Mr Brock Austin v Sandgate Taphouse Pty Ltd T/A Sandgate Post Office Hotel

Case

[2024] FWC 3088

8 NOVEMBER 2024


[2024] FWC 3088

FAIR WORK COMMISSION

DECISION

Fair Work Act 2009

s.394 - Application for unfair dismissal remedy

Mr Brock Austin
v

Sandgate Taphouse Pty Ltd T/A Sandgate Post Office Hotel

(U2023/6319)

COMMISSIONER SIMPSON

BRISBANE, 8 NOVEMBER 2024

Application for costs pursuant to ss.400A and 611 of the Fair Work Act 2009 against applicant for an unfair dismissal remedy – costs denied

  1. Sandgate Taphouse Pty Ltd T/A Sandgate Post Office Hotel (Sandgate Taphouse / the Costs Applicant) made an application to the Fair Work Commission (the Commission) seeking an order for costs against Mr Brock Austin (Mr Austin / the Costs Respondent) pursuant to ss.400A and 611 of the Fair Work Act 2009 (Cth) (the Act).

  1. The application is made in the context of an application for an unfair dismissal remedy (unfair dismissal application) made under s.394 of the Act by Mr Austin on 12 July 2023. The matter was listed for determinative hearing of the application’s merits before me on 25 October 2023. Mr Austin was represented by Mr Thomas Allan of Allan Bullock Solicitors in the substantive case, and in this costs matter.

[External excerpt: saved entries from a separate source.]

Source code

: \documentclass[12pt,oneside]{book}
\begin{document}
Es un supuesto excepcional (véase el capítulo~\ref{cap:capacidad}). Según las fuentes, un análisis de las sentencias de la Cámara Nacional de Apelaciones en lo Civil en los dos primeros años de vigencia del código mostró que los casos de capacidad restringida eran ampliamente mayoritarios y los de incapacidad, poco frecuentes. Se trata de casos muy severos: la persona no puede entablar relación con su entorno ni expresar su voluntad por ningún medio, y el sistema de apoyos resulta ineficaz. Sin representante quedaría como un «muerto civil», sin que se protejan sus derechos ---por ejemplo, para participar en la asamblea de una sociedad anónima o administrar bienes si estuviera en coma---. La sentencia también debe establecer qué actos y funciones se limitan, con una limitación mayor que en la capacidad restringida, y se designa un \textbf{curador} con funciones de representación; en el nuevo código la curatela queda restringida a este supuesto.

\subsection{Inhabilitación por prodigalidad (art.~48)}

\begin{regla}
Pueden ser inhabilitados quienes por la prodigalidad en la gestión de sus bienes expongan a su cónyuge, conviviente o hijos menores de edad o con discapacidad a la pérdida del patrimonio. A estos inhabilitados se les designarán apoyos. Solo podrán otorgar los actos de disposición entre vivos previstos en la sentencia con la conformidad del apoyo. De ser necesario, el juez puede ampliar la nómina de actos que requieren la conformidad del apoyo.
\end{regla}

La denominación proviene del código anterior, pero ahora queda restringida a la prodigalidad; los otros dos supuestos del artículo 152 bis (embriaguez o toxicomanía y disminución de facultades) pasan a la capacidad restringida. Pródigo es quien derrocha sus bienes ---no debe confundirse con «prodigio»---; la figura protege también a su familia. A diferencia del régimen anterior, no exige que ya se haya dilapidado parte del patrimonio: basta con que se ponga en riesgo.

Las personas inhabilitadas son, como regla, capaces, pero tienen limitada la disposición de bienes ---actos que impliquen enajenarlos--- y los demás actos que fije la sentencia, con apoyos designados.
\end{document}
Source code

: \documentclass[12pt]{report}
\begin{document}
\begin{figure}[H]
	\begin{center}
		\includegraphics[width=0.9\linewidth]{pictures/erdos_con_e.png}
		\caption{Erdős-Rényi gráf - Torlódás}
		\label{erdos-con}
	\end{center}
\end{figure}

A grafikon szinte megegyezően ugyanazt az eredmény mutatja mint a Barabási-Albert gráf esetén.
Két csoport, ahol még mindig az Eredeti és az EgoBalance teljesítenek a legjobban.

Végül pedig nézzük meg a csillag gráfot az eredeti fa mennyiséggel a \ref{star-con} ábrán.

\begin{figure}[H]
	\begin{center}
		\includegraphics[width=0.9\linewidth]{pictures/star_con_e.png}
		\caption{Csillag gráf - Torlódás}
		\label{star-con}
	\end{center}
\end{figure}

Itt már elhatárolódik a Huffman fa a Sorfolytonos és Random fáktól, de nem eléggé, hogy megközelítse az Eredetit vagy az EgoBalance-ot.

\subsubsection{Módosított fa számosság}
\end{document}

Sandgate Taphouse was represented by Aitken Legal in the substantive matter and represented itself in this costs matter. On 23 November 2023, I issued a decision, [2023] FWC 3084, dismissing Mr Austin’s unfair dismissal application.

  1. On 7 December 2023, Sandgate Taphouse made this application for costs against Mr Austin. The hearing of this application was adjourned pending the outcome of Mr Austin’s application to appeal the above decision.

  1. On 1 August 2024, a decision, [2024] FWCFB 323 was issued which refused permission to appeal my decision of 23 November 2023.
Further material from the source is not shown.